Ein Augenblick am Comer See in den 1950er Jahren verlieh dem Landschaftsbegriff Lombardei einen besonderen Klang im Verein mit dem labial stets unbewältigten Lago di Como. Der Italienfahrer Fritz trug ein Lumberjacket: ein Wort wie eine Grenze. Als geborener Sozialdemokrat lehnte er es ab, sich am Fürstenhäuserklatsch zu delektieren. Adelsklatsch war was für Leute mit dem falschen Bewusstsein. Doch gab es da eine Lücke – Edwards Abdankungsstory. Nicht, dass mein Vater sich die Namen der Protagonisten jemals gemerkt hätte. Er wusste nur, in England hatte es einen König gegeben, der aus Liebe zu einer Frau aus dem Volk bürgerlich geworden war.
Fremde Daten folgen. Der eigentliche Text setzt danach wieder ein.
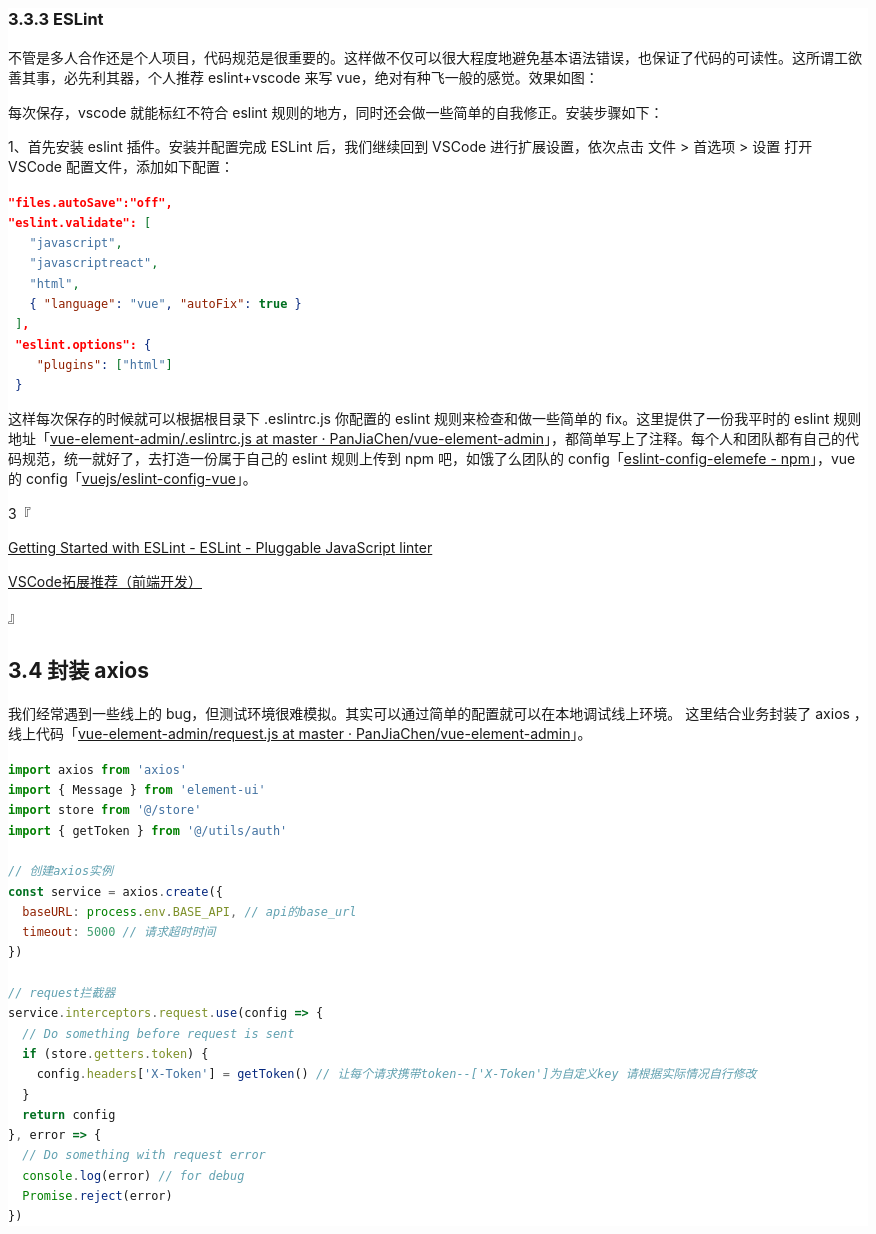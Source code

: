 ### 3.3.3 ESLint

不管是多人合作还是个人项目，代码规范是很重要的。这样做不仅可以很大程度地避免基本语法错误，也保证了代码的可读性。这所谓工欲善其事，必先利其器，个人推荐 eslint+vscode 来写 vue，绝对有种飞一般的感觉。效果如图：

每次保存，vscode 就能标红不符合 eslint 规则的地方，同时还会做一些简单的自我修正。安装步骤如下：

1、首先安装 eslint 插件。安装并配置完成 ESLint 后，我们继续回到 VSCode 进行扩展设置，依次点击 文件 > 首选项 > 设置 打开 VSCode 配置文件，添加如下配置：

```json
"files.autoSave":"off",
"eslint.validate": [
   "javascript",
   "javascriptreact",
   "html",
   { "language": "vue", "autoFix": true }
 ],
 "eslint.options": {
    "plugins": ["html"]
 }
```

这样每次保存的时候就可以根据根目录下 .eslintrc.js 你配置的 eslint 规则来检查和做一些简单的 fix。这里提供了一份我平时的 eslint 规则地址「[vue-element-admin/.eslintrc.js at master · PanJiaChen/vue-element-admin](https://github.com/PanJiaChen/vue-element-admin/blob/master/.eslintrc.js)」，都简单写上了注释。每个人和团队都有自己的代码规范，统一就好了，去打造一份属于自己的 eslint  规则上传到 npm 吧，如饿了么团队的 config「[eslint-config-elemefe - npm](https://www.npmjs.com/package/eslint-config-elemefe)」，vue 的 config「[vuejs/eslint-config-vue](https://github.com/vuejs/eslint-config-vue)」。

3『

[Getting Started with ESLint - ESLint - Pluggable JavaScript linter](https://eslint.org/docs/user-guide/getting-started)

[VSCode拓展推荐（前端开发）](https://github.com/varHarrie/varharrie.github.io/issues/10)

』

## 3.4 封装 axios

我们经常遇到一些线上的 bug，但测试环境很难模拟。其实可以通过简单的配置就可以在本地调试线上环境。 这里结合业务封装了 axios ，线上代码「[vue-element-admin/request.js at master · PanJiaChen/vue-element-admin](https://github.com/PanJiaChen/vue-element-admin/blob/master/src/utils/request.js)」。

```js
import axios from 'axios'
import { Message } from 'element-ui'
import store from '@/store'
import { getToken } from '@/utils/auth'

// 创建axios实例
const service = axios.create({
  baseURL: process.env.BASE_API, // api的base_url
  timeout: 5000 // 请求超时时间
})

// request拦截器
service.interceptors.request.use(config => {
  // Do something before request is sent
  if (store.getters.token) {
    config.headers['X-Token'] = getToken() // 让每个请求携带token--['X-Token']为自定义key 请根据实际情况自行修改
  }
  return config
}, error => {
  // Do something with request error
  console.log(error) // for debug
  Promise.reject(error)
})

```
Für meinen Vater war die britische Verfassungskrise von 1936 ein Triumph der inneren Freiheit. Kurz zu den Fakten: Eduard VIII. sah sich gezwungen, die geschiedene Amerikanerin Wallis Simpson zu heiraten. Das Commonwealth stand Kopf. Regierungen überschlugen sich. Simpson erschien dem Establishment mehr als zweifelhaft. Georg VI. übernahm nach der Abdankung seines Bruders. Ein historischer Katzensprung später regiert noch immer Georgs Tochter Elisabeth.